# The problem:
Ignoring every picture, transcribe the data in full as it stands.

# Records:
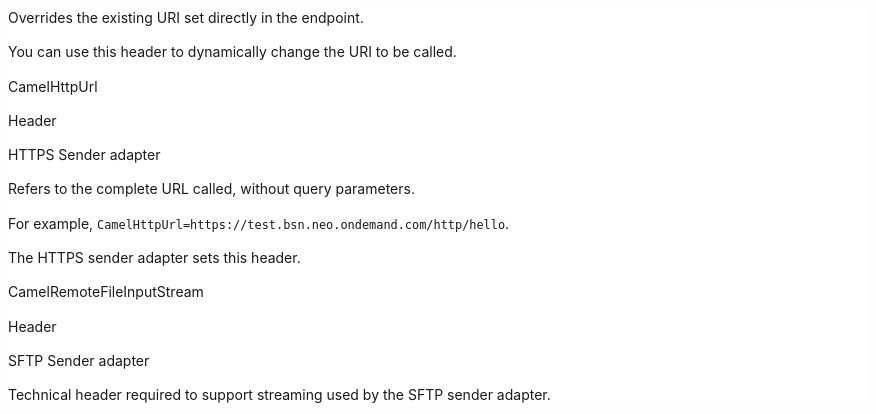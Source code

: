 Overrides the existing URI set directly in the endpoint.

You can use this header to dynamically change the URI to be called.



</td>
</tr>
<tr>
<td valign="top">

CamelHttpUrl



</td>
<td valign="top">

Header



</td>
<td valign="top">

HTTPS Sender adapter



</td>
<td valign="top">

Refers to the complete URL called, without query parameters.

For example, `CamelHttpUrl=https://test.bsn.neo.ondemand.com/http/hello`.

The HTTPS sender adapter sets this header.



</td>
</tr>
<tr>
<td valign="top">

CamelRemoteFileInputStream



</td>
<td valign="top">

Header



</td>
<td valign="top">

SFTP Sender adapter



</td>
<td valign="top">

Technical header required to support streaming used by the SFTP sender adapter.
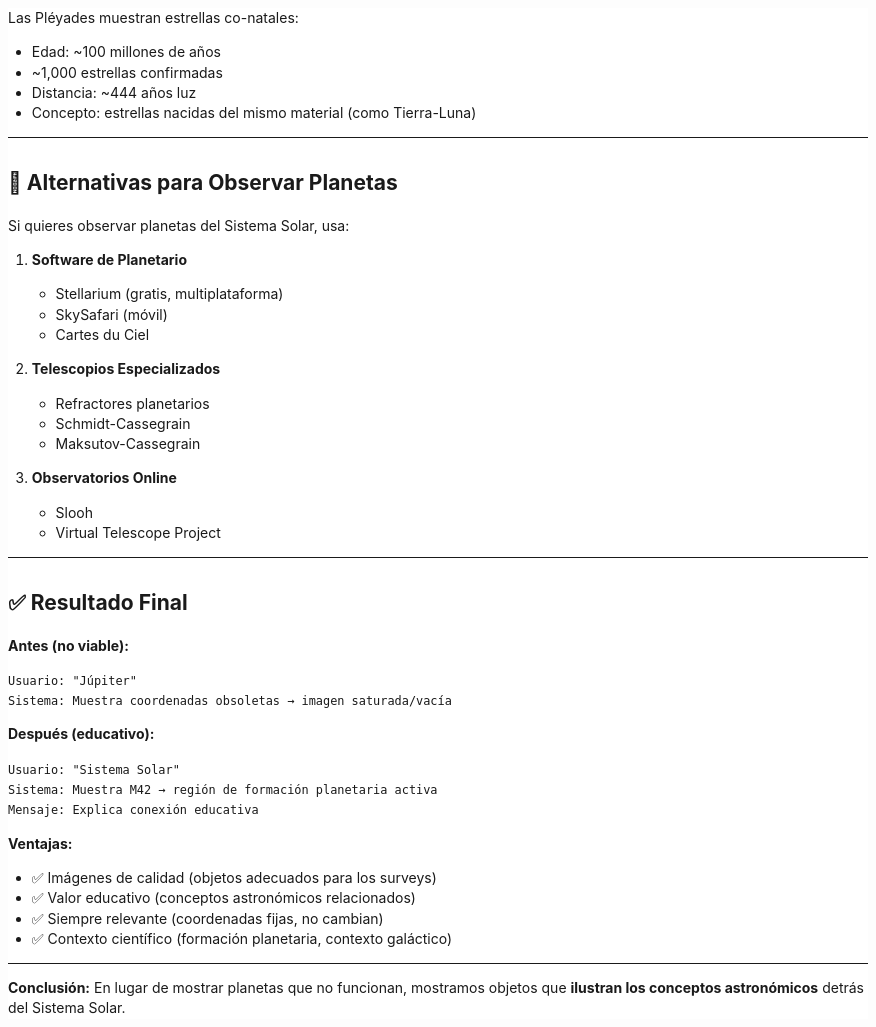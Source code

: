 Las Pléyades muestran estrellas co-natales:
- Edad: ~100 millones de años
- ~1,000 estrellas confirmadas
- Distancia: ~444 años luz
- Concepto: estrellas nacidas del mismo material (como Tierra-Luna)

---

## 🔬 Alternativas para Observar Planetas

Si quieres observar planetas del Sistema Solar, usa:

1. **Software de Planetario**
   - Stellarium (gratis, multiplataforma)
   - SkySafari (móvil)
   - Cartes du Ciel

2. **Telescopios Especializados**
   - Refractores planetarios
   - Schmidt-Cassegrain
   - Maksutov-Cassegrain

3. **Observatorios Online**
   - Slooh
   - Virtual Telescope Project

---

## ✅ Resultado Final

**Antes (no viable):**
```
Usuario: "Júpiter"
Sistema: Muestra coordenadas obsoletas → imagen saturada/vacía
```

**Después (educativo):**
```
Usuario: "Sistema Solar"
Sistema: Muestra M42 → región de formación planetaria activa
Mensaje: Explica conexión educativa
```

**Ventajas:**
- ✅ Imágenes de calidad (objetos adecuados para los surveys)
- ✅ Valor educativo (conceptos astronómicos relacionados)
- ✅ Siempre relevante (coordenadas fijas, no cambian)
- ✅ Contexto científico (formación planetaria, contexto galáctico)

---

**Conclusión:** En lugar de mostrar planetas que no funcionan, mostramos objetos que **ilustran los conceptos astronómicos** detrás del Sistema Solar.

# Response below:
Source code

: Overrides the existing URI set directly in the endpoint.

You can use this header to dynamically change the URI to be called.



</td>
</tr>
<tr>
<td valign="top">

CamelHttpUrl



</td>
<td valign="top">

Header



</td>
<td valign="top">

HTTPS Sender adapter



</td>
<td valign="top">

Refers to the complete URL called, without query parameters.

For example, `CamelHttpUrl=https://test.bsn.neo.ondemand.com/http/hello`.

The HTTPS sender adapter sets this header.



</td>
</tr>
<tr>
<td valign="top">

CamelRemoteFileInputStream



</td>
<td valign="top">

Header



</td>
<td valign="top">

SFTP Sender adapter



</td>
<td valign="top">

Technical header required to support streaming used by the SFTP sender adapter.
Source code

: Las Pléyades muestran estrellas co-natales:
- Edad: ~100 millones de años
- ~1,000 estrellas confirmadas
- Distancia: ~444 años luz
- Concepto: estrellas nacidas del mismo material (como Tierra-Luna)

---

## 🔬 Alternativas para Observar Planetas

Si quieres observar planetas del Sistema Solar, usa:

1. **Software de Planetario**
   - Stellarium (gratis, multiplataforma)
   - SkySafari (móvil)
   - Cartes du Ciel

2. **Telescopios Especializados**
   - Refractores planetarios
   - Schmidt-Cassegrain
   - Maksutov-Cassegrain

3. **Observatorios Online**
   - Slooh
   - Virtual Telescope Project

---

## ✅ Resultado Final

**Antes (no viable):**
```
Usuario: "Júpiter"
Sistema: Muestra coordenadas obsoletas → imagen saturada/vacía
```

**Después (educativo):**
```
Usuario: "Sistema Solar"
Sistema: Muestra M42 → región de formación planetaria activa
Mensaje: Explica conexión educativa
```

**Ventajas:**
- ✅ Imágenes de calidad (objetos adecuados para los surveys)
- ✅ Valor educativo (conceptos astronómicos relacionados)
- ✅ Siempre relevante (coordenadas fijas, no cambian)
- ✅ Contexto científico (formación planetaria, contexto galáctico)

---

**Conclusión:** En lugar de mostrar planetas que no funcionan, mostramos objetos que **ilustran los conceptos astronómicos** detrás del Sistema Solar.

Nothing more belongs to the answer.